**WHAT IS BEING ASKED:** An exact transcription of the lines below, from the first through the one containing "of an element", is the only output wanted.

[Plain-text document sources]
-*-
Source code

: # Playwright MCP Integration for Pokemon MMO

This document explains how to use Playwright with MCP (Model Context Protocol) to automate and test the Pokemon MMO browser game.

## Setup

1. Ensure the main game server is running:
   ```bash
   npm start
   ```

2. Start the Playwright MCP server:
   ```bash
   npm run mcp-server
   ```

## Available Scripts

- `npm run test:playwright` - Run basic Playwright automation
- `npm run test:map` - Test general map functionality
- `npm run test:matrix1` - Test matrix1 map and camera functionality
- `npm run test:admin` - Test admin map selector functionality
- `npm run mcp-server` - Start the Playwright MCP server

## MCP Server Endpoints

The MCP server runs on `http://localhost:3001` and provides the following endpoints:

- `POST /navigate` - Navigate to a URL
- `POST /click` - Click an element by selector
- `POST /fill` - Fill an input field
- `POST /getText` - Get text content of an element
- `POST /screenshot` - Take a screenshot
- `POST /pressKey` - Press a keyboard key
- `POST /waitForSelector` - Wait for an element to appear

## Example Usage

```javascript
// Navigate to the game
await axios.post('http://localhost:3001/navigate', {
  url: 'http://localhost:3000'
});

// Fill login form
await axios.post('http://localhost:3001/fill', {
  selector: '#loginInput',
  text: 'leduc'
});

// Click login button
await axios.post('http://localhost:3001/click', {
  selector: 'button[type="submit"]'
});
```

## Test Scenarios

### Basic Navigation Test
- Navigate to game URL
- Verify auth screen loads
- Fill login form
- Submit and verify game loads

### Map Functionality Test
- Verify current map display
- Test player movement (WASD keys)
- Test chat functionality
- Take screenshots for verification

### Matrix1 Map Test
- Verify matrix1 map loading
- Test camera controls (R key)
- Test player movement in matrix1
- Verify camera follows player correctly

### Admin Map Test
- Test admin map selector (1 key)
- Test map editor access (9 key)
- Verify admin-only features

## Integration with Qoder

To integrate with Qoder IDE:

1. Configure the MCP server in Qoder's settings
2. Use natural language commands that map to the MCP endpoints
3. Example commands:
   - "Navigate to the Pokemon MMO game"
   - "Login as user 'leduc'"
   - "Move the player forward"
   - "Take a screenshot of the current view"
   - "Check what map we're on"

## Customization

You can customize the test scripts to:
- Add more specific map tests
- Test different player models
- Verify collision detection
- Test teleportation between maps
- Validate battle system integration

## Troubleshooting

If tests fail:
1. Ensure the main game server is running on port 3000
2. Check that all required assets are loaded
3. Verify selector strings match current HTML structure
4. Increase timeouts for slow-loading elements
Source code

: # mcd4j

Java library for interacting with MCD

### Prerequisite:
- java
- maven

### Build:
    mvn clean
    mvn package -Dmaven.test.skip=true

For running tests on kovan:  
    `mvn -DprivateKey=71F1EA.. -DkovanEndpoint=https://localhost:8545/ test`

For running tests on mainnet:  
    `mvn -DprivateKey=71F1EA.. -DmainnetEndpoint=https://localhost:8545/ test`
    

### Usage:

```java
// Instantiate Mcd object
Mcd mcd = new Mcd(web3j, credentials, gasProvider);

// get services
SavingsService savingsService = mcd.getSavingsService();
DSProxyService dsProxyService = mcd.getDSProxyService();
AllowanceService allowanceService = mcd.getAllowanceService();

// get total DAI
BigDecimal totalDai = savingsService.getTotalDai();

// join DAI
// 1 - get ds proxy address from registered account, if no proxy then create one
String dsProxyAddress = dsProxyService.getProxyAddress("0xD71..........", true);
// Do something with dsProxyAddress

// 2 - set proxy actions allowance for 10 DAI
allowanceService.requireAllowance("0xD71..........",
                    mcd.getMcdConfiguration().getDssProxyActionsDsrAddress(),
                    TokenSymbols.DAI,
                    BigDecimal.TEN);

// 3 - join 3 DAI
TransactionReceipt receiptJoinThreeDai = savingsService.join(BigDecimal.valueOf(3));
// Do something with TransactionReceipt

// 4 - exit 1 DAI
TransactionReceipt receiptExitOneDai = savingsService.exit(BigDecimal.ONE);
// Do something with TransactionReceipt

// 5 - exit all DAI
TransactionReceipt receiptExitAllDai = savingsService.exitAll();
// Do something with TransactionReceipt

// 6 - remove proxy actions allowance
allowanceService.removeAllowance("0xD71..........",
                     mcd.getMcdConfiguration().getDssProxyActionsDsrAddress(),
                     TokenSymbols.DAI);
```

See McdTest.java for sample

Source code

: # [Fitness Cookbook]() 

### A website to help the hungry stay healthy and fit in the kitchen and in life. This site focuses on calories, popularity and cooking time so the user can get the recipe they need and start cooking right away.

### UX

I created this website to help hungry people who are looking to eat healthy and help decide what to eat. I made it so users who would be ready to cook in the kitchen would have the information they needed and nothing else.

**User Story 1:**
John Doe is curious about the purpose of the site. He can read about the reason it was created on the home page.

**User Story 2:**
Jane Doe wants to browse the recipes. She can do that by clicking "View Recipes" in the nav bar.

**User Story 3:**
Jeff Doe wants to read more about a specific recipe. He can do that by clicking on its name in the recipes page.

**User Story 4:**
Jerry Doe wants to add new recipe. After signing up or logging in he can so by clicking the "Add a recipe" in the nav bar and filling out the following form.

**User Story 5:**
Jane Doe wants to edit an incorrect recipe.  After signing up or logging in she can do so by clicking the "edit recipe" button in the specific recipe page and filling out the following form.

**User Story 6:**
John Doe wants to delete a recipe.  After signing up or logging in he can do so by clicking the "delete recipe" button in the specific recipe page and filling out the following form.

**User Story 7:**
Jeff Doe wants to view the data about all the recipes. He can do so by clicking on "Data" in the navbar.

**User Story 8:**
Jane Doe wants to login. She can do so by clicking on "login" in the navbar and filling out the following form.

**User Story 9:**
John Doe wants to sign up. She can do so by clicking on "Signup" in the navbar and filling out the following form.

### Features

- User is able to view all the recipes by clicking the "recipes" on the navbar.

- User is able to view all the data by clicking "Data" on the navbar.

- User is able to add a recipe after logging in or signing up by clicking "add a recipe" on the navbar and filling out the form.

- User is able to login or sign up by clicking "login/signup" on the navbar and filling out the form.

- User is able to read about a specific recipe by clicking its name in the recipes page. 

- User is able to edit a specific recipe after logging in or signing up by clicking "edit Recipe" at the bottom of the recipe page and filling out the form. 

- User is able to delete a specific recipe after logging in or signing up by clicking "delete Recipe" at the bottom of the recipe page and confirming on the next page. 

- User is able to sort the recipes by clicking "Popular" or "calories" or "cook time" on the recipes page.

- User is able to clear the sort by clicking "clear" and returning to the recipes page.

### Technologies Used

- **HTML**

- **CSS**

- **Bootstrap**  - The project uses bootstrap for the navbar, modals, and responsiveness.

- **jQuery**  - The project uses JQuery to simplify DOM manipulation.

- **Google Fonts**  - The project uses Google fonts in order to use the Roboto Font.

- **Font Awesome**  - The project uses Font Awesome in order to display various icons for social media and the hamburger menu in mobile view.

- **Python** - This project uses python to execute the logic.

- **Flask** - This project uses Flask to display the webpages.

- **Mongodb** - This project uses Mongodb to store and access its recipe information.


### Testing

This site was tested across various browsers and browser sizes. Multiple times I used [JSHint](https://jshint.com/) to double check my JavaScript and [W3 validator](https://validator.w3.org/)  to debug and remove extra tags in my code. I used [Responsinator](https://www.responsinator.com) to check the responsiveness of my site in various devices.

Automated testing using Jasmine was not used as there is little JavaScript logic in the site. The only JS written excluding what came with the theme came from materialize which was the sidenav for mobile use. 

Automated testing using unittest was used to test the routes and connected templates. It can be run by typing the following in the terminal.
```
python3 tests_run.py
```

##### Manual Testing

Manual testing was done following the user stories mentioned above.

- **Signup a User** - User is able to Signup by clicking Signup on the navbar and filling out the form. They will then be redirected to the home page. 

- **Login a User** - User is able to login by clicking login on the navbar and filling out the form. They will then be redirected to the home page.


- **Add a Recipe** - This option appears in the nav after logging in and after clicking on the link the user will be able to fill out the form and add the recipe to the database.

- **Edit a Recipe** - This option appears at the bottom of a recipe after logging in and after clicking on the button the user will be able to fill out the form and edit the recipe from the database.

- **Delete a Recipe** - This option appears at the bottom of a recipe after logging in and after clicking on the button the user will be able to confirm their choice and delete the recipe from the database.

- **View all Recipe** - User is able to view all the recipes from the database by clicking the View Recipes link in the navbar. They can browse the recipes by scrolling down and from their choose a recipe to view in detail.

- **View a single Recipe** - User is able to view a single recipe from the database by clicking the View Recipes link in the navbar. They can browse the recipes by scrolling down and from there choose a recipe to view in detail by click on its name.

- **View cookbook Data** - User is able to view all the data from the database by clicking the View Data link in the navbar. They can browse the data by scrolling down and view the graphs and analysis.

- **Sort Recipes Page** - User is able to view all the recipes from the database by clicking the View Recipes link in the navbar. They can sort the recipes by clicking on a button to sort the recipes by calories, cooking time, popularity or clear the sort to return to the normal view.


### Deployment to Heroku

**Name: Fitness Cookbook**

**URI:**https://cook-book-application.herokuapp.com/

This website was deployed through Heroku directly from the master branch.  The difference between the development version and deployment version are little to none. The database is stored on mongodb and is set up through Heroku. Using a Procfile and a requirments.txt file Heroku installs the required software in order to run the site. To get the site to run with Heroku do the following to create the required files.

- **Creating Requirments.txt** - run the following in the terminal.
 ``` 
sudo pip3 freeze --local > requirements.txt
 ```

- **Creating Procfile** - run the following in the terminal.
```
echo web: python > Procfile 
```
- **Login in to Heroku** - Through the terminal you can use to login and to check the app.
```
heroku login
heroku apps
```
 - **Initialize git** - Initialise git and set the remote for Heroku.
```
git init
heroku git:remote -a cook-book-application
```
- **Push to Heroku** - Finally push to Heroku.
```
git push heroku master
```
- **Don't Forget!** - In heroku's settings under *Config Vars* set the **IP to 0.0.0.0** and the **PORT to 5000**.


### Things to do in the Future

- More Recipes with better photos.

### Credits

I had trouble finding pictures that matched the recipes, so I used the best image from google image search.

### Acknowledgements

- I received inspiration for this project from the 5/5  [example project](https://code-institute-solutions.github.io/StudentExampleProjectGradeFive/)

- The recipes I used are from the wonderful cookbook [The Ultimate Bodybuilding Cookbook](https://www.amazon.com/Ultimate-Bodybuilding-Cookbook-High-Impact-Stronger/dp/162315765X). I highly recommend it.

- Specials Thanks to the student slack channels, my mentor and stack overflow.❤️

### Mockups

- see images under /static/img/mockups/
-*-
**EXERCISE OUTPUT:**
Source code

: # Playwright MCP Integration for Pokemon MMO

This document explains how to use Playwright with MCP (Model Context Protocol) to automate and test the Pokemon MMO browser game.

## Setup

1. Ensure the main game server is running:
   ```bash
   npm start
   ```

2. Start the Playwright MCP server:
   ```bash
   npm run mcp-server
   ```

## Available Scripts

- `npm run test:playwright` - Run basic Playwright automation
- `npm run test:map` - Test general map functionality
- `npm run test:matrix1` - Test matrix1 map and camera functionality
- `npm run test:admin` - Test admin map selector functionality
- `npm run mcp-server` - Start the Playwright MCP server

## MCP Server Endpoints

The MCP server runs on `http://localhost:3001` and provides the following endpoints:

- `POST /navigate` - Navigate to a URL
- `POST /click` - Click an element by selector
- `POST /fill` - Fill an input field
- `POST /getText` - Get text content of an element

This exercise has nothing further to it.